MATERIAL SUPPLIED: Begin
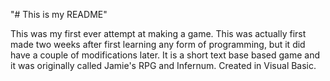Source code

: "# This is my README" 

This was my first ever attempt at making a game. This was actually first made two weeks after first learning any form of programming, but it did have a couple of modifications later. It is a short text base based game and it was originally called Jamie's RPG and Infernum. Created in Visual Basic.
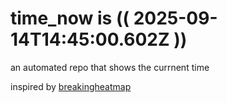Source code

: # time_now is (( 2025-09-14T14:45:00.602Z ))

an automated repo that shows the currnent time

inspired by [breakingheatmap](https://github.com/breakingheatmap/breakingheatmap)
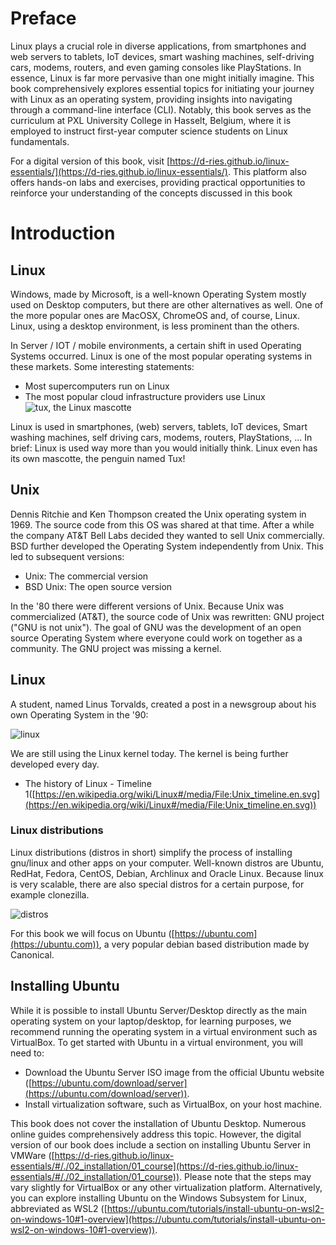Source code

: # Preface
Linux plays a crucial role in diverse applications, from smartphones and web servers to tablets, IoT devices, smart washing machines, self-driving cars, modems, routers, and even gaming consoles like PlayStations. In essence, Linux is far more pervasive than one might initially imagine. This book comprehensively explores essential topics for initiating your journey with Linux as an operating system, providing insights into navigating through a command-line interface (CLI). Notably, this book serves as the curriculum at PXL University College in Hasselt, Belgium, where it is employed to instruct first-year computer science students on Linux fundamentals.

For a digital version of this book, visit [https://d-ries.github.io/linux-essentials/](https://d-ries.github.io/linux-essentials/). This platform also offers hands-on labs and exercises, providing practical opportunities to reinforce your understanding of the concepts discussed in this book

# Introduction

## Linux
Windows, made by Microsoft, is a well-known Operating System mostly used on Desktop computers, but there are other alternatives as well. One of the more popular ones are MacOSX, ChromeOS and, of course, Linux. Linux, using a desktop environment, is less prominent than the others.

In Server / IOT / mobile environments, a certain shift in used Operating Systems occurred. Linux is one of the most popular operating systems in these markets. Some interesting statements:
* Most supercomputers run on Linux
* The most popular cloud infrastructure providers use Linux
![tux, the Linux mascotte](../images/tux.png)

Linux is used in smartphones, (web) servers, tablets, IoT devices, Smart washing machines, self driving cars, modems, routers, PlayStations, ... In brief: Linux is used way more than you would initially think. Linux even has its own mascotte, the penguin named Tux!

## Unix
Dennis Ritchie and Ken Thompson created the Unix operating system in 1969. The source code from this OS was shared at that time. After a while the company AT&T Bell Labs decided they wanted to sell Unix commercially. BSD further developed the Operating System independently from Unix. This led to subsequent versions:
* Unix: The commercial version
* BSD Unix: The open source version

In the '80 there were different versions of Unix. Because Unix was commercialized (AT&T), the source code of Unix was rewritten: GNU project ("GNU is not unix"). The goal of GNU was the development of an open source Operating System where everyone could work on together as a community. The GNU project was missing a kernel.

## Linux
A student, named Linus Torvalds, created a post in a newsgroup about his own Operating System in the '90:

![linux](../images/01/linus.PNG)

We are still using the Linux kernel today. The kernel is being further developed every day.  

* The history of Linux - Timeline 1([https://en.wikipedia.org/wiki/Linux#/media/File:Unix_timeline.en.svg](https://en.wikipedia.org/wiki/Linux#/media/File:Unix_timeline.en.svg))

### Linux distributions
Linux distributions (distros in short) simplify the process of installing gnu/linux and other apps on your computer. Well-known distros are Ubuntu, RedHat, Fedora, CentOS, Debian, Archlinux and Oracle Linux. Because linux is very scalable, there are also special distros for a certain purpose, for example clonezilla.

![distros](../images/01/distros.png)

For this book we will focus on Ubuntu ([https://ubuntu.com](https://ubuntu.com)), a very popular debian based distribution made by Canonical.

## Installing Ubuntu
While it is possible to install Ubuntu Server/Desktop directly as the main operating system on your laptop/desktop, for learning purposes, we recommend running the operating system in a virtual environment such as VirtualBox. To get started with Ubuntu in a virtual environment, you will need to:
* Download the Ubuntu Server ISO image from the official Ubuntu website ([https://ubuntu.com/download/server](https://ubuntu.com/download/server)).
* Install virtualization software, such as VirtualBox, on your host machine.

This book does not cover the installation of Ubuntu Desktop. Numerous online guides comprehensively address this topic. However, the digital version of our book does include a section on installing Ubuntu Server in VMWare ([https://d-ries.github.io/linux-essentials/#/./02_installation/01_course](https://d-ries.github.io/linux-essentials/#/./02_installation/01_course)). Please note that the steps may vary slightly for VirtualBox or any other virtualization platform. Alternatively, you can explore installing Ubuntu on the Windows Subsystem for Linux, abbreviated as WSL2 ([https://ubuntu.com/tutorials/install-ubuntu-on-wsl2-on-windows-10#1-overview](https://ubuntu.com/tutorials/install-ubuntu-on-wsl2-on-windows-10#1-overview)).

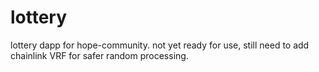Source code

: # lottery
lottery dapp for hope-community. not yet ready for use, still need to add chainlink VRF for safer random processing. 
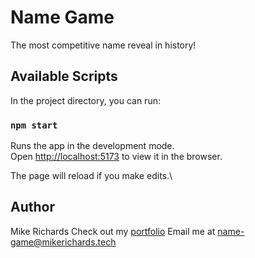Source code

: # Name Game

The most competitive name reveal in history!

## Available Scripts

In the project directory, you can run:

### `npm start`

Runs the app in the development mode.\
Open [http://localhost:5173](http://localhost:5173) to view it in the browser.

The page will reload if you make edits.\

## Author

Mike Richards
Check out my [portfolio](https://mikerichards.tech)
Email me at [name-game@mikerichards.tech](mailto:name-game@mikerichards.tech)
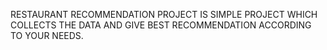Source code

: RESTAURANT RECOMMENDATION PROJECT IS SIMPLE PROJECT WHICH COLLECTS THE DATA AND GIVE BEST RECOMMENDATION ACCORDING TO YOUR NEEDS.
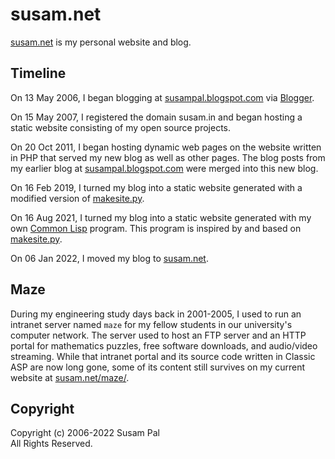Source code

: susam.net
=========

[susam.net][WEBSITE] is my personal website and blog.

[WEBSITE]: https://susam.net/


Timeline
--------

On 13 May 2006, I began blogging at [susampal.blogspot.com][BP] via
[Blogger][BL].

On 15 May 2007, I registered the domain susam.in and began hosting a
static website consisting of my open source projects.

On 20 Oct 2011, I began hosting dynamic web pages on the website
written in PHP that served my new blog as well as other pages. The
blog posts from my earlier blog at [susampal.blogspot.com][BP] were
merged into this new blog.

On 16 Feb 2019, I turned my blog into a static website generated with a
modified version of [makesite.py][PYCODE].

On 16 Aug 2021, I turned my blog into a static website generated with
my own [Common Lisp][CLCODE] program. This program is inspired by and
based on [makesite.py][PYCODE].

On 06 Jan 2022, I moved my blog to [susam.net][WEBSITE].

[BP]: https://susampal.blogspot.com/
[BL]: https://www.blogger.com/
[SI]: https://susam.in/
[PYCODE]: https://github.com/sunainapai/makesite
[CLCODE]: site.lisp


Maze
----

During my engineering study days back in 2001-2005, I used to run an
intranet server named `maze` for my fellow students in our
university's computer network. The server used to host an FTP server
and an HTTP portal for mathematics puzzles, free software downloads,
and audio/video streaming. While that intranet portal and its source
code written in Classic ASP are now long gone, some of its content
still survives on my current website at [susam.net/maze/][MAZE].

[MAZE]: https://susam.net/maze/


Copyright
---------

Copyright (c) 2006-2022 Susam Pal\
All Rights Reserved.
MATERIAL SUPPLIED: End
PROBLEM TO WORK ON >>
Please transcribe exactly the line containing "On 15 May 2007, I" and every line after it to the end of the data, and no other lines.

SOLUTION TO THIS TASK >>
On 15 May 2007, I registered the domain susam.in and began hosting a
static website consisting of my open source projects.

On 20 Oct 2011, I began hosting dynamic web pages on the website
written in PHP that served my new blog as well as other pages. The
blog posts from my earlier blog at [susampal.blogspot.com][BP] were
merged into this new blog.

On 16 Feb 2019, I turned my blog into a static website generated with a
modified version of [makesite.py][PYCODE].

On 16 Aug 2021, I turned my blog into a static website generated with
my own [Common Lisp][CLCODE] program. This program is inspired by and
based on [makesite.py][PYCODE].

On 06 Jan 2022, I moved my blog to [susam.net][WEBSITE].

[BP]: https://susampal.blogspot.com/
[BL]: https://www.blogger.com/
[SI]: https://susam.in/
[PYCODE]: https://github.com/sunainapai/makesite
[CLCODE]: site.lisp


Maze
----

During my engineering study days back in 2001-2005, I used to run an
intranet server named `maze` for my fellow students in our
university's computer network. The server used to host an FTP server
and an HTTP portal for mathematics puzzles, free software downloads,
and audio/video streaming. While that intranet portal and its source
code written in Classic ASP are now long gone, some of its content
still survives on my current website at [susam.net/maze/][MAZE].

[MAZE]: https://susam.net/maze/


Copyright
---------

Copyright (c) 2006-2022 Susam Pal\
All Rights Reserved.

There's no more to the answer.